Around the Great Pyramid of Khufu there are numerous contemporary
tombs of relatives, courtiers and officials, laid out in ordered
lines. Subsequently, there was infilling with tombs of later
reigns, and more tombs were built to the south-east of Khafre's
pyramid.
To the south of Khafre's tomb field there is a priests' town,
where the priests who maintained the religious duties of the
necropolis were housed, and nearby there is another large
tomb, of an Old Kingdom queen. Rock-cut tombs occur along
the various natural and quarried edges of the escarpment including,
as we have seen, the northern side of the Sphinx enclosure.
To the west of Khafre's pyramid there is a line of ancient
storehouses.
The whole Giza site was a living necropolis for three millennia:
living because, with varying degrees of dedication from time
to time, the cults of the royal dead and their followers were
kept up by the priestly administration of the place.
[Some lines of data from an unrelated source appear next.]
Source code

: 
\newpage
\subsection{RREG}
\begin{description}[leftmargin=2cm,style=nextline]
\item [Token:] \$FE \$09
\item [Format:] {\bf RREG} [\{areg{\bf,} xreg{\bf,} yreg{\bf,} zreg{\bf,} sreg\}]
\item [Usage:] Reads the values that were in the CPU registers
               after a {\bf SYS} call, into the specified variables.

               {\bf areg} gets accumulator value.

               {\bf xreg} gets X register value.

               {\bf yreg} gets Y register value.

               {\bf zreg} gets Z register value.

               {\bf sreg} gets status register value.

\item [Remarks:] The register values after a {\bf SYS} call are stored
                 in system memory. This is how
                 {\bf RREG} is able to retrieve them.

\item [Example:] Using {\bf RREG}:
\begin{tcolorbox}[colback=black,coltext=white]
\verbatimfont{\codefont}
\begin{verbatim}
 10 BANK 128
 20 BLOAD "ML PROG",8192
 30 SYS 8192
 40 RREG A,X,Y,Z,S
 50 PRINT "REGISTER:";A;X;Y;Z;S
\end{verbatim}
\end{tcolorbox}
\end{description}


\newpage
There
were periods of neglect, extreme at times, but also periods
of renewal. We have described the complex of monuments that
belonged together in Old Kingdom times, but Giza went on being
an important place till practically the end of ancient Egyptian
history.
New Kingdom pharaohs, ruling a thousand years after Khufu
and Khafre, built new temples close to the Sphinx. In the
latter days of ancient Egypt, two thousand years after Khufu
and Khafre, an atavistic passion for an idealized and (not
surprisingly) misremembered past led to more rebuilding on
the Giza site and fresh interpretations of the origin and
meaning of the Sphinx. The Giza complex lies at an elevation
of about 100m above sea-level on a latitude 30° north
of the equator, towards the northern end of a vast cemetery
of the ancient Egyptians associated with their Old Kingdom
capital city of Memphis. Both city and cemetery lay on the
west hank of the Nile.
About 10km north of Giza is the northernmost station of the
cemetery, where the very ruined pyramid of Khufu's successor
Djedefre (sometimes rendered Radjedef) lies at Abu Rawash.
About 7 km south of Giza, another pyramid was left unfinished
at Zawyet el-Aryan: to which king it belonged is now unknown.
There is also evidence of an unfinished Dynasty III structure.
About
the same distance south again is Saqqara, with more than a
dozen royal monuments ranging from Dynasty III to Dynasty
XIII, though none of them from Dynasty IV like the Giza pyramids.
There are more Dynasty IV pyramids at Dahshur, about 10 km
south of Saqqara, where Khufu's father (Snofru) built two
pyramids, one with a noticeably gentler slope than those of
any of his successors and the other with a change of angle
like a mansard roof that has earned it the modern name of
the Bent Pyramid.
Down
in the river valley, east of Saqqara lies all that remains of
the great city of ancient Egypt that the Greeks called Memphis.
Picturesquely forlorn and shrunken today, Memphis was really
the capital city of Egypt in Old Kingdom times, reputedly founded
by the first king and unifier of the ancient state, Menes as
he is named by the Greek writers. In a long history, until rivalled
by the southern city of Thebes in New Kingdom times (and totally
superseded the Arab foundation of Cairo, on the east hank of
the Nile) Memphis probably stretched at various times up and
down the west hank of the river for many kilometres.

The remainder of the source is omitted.